A friend had suggested the meter to Sobhy, 24, and his co-founder, Abbas Adel, 28, a couple of days earlier.

But Sobhy said it was the actual declaration of a democratically-elected president that elevated the idea to a must-do. And it was social media that elevated it from a personal passion to a viral phenomenon.

All it took was a nod to his half-million Twitter followers from Wael Ghonim, the 29 year-old Google marketing executive who had become a major catalyst in the Egyptian uprising.

The onslaught of traffic shut down the Morsi Meter, but it’s since been restored. The site has not evaluated any of the president’s campaign promises yet, but will begin doing so as soon as his government is in place, Sobhy said.

In the meantime, Egyptians have begun using the meter’s Facebook comments system to assess their president on promises including: “Increasing the productivity and nutritional value of the flour (used in Egyptian bakeries).”

And: “Appointing a PR officer in every (police) station to deal with citizens and direct them and make sure their problems are dealt with.”

And: “Re-plan the city’s main squares and provide it with modern traffic lights to guarantee a fluent traffic.”

As Sobhy points out, “These are the kinds of promises that would attract the average citizen and not the intellectual. These are the main things that people suffer from on a daily basis … Traffic is horrible, especially in Cairo.”

Amr Sobhy

Politicians “sometimes use a lot of abstract language,” he noted. “Some of their promises are really broad, sometimes like a fairy tale, not really achievable or attainable.” But, he said, the Morsi Meter focuses on the sorts of promises that can be evaluated in specific terms by the people they were aimed at during the campaign.

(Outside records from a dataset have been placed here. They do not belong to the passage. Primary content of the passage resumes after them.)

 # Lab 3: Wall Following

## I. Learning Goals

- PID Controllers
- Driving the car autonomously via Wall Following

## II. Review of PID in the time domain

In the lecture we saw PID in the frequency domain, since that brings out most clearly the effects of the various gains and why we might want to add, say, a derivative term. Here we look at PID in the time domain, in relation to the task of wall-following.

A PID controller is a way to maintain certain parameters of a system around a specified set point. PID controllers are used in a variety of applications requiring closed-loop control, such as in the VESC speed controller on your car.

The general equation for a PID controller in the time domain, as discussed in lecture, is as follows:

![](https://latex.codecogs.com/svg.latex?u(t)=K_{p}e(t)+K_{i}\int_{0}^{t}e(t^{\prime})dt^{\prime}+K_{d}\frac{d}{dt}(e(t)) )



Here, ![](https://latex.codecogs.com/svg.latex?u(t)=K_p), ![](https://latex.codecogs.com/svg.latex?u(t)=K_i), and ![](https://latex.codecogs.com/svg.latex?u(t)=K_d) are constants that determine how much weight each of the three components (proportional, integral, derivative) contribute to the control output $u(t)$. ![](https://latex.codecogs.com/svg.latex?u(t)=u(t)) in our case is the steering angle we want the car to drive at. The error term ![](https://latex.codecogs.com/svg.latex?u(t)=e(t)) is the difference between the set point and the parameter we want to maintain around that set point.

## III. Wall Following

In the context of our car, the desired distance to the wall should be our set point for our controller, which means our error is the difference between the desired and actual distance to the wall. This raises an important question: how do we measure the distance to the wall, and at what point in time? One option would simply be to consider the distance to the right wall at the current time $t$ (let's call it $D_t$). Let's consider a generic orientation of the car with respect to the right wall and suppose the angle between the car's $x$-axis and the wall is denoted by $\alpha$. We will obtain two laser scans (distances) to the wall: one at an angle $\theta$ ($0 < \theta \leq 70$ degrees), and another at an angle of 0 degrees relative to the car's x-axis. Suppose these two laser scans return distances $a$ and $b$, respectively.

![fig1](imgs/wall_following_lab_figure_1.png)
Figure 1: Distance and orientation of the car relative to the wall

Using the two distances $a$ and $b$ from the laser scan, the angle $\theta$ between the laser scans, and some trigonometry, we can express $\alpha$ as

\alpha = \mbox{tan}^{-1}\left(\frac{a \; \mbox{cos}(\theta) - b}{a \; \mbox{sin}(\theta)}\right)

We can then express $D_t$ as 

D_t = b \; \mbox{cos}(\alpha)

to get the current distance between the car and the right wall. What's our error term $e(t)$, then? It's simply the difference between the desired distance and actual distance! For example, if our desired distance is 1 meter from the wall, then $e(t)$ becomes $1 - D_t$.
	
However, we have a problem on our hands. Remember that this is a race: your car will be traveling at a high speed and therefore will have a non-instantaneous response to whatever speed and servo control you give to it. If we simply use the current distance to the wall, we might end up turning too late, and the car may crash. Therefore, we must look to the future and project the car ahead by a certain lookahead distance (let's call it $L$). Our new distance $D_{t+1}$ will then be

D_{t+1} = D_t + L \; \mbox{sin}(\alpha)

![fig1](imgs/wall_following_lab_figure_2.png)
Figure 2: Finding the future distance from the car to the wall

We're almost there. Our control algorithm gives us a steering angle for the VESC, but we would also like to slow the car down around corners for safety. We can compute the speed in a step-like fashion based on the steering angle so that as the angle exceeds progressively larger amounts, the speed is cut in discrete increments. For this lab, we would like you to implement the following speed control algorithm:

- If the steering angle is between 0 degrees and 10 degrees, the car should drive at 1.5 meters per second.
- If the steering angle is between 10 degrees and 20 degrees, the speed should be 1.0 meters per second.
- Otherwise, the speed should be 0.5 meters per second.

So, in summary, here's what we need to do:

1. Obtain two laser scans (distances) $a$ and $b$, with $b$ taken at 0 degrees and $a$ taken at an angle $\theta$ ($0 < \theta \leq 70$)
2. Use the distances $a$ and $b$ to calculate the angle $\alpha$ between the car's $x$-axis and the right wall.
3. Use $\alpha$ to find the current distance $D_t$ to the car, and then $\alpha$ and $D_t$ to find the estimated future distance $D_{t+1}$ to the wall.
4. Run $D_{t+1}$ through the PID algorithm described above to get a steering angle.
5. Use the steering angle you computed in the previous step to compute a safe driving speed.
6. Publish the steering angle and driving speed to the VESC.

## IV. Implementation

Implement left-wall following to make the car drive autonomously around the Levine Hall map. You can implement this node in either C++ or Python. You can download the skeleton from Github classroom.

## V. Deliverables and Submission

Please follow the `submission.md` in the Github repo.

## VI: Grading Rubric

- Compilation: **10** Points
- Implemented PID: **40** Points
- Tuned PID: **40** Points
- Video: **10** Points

Unlike the Obameter, which assigns specific ratings (“promise kept,” “promise broken,” “compromise,” “stalled,” “in the works”) to the American president’s more than 500 promises, Sobhy anticipates a less formal assessment system for the Morsi Meter.

“My bet is that information will be pushed to us rather than us searching for information,” he said in the interview.

He said he’s been contacted by Morsi’s staffers and expects they will try to make the case whenever they believe a promise has been fulfilled. He said he’ll publish the evidence provided and invite the site’s users to vote on whether the promise should be regarded as fulfilled or not.

“We’ll ask them, ‘Are you satisfied? Do you feel progress has been made?’ ” said Sobhy.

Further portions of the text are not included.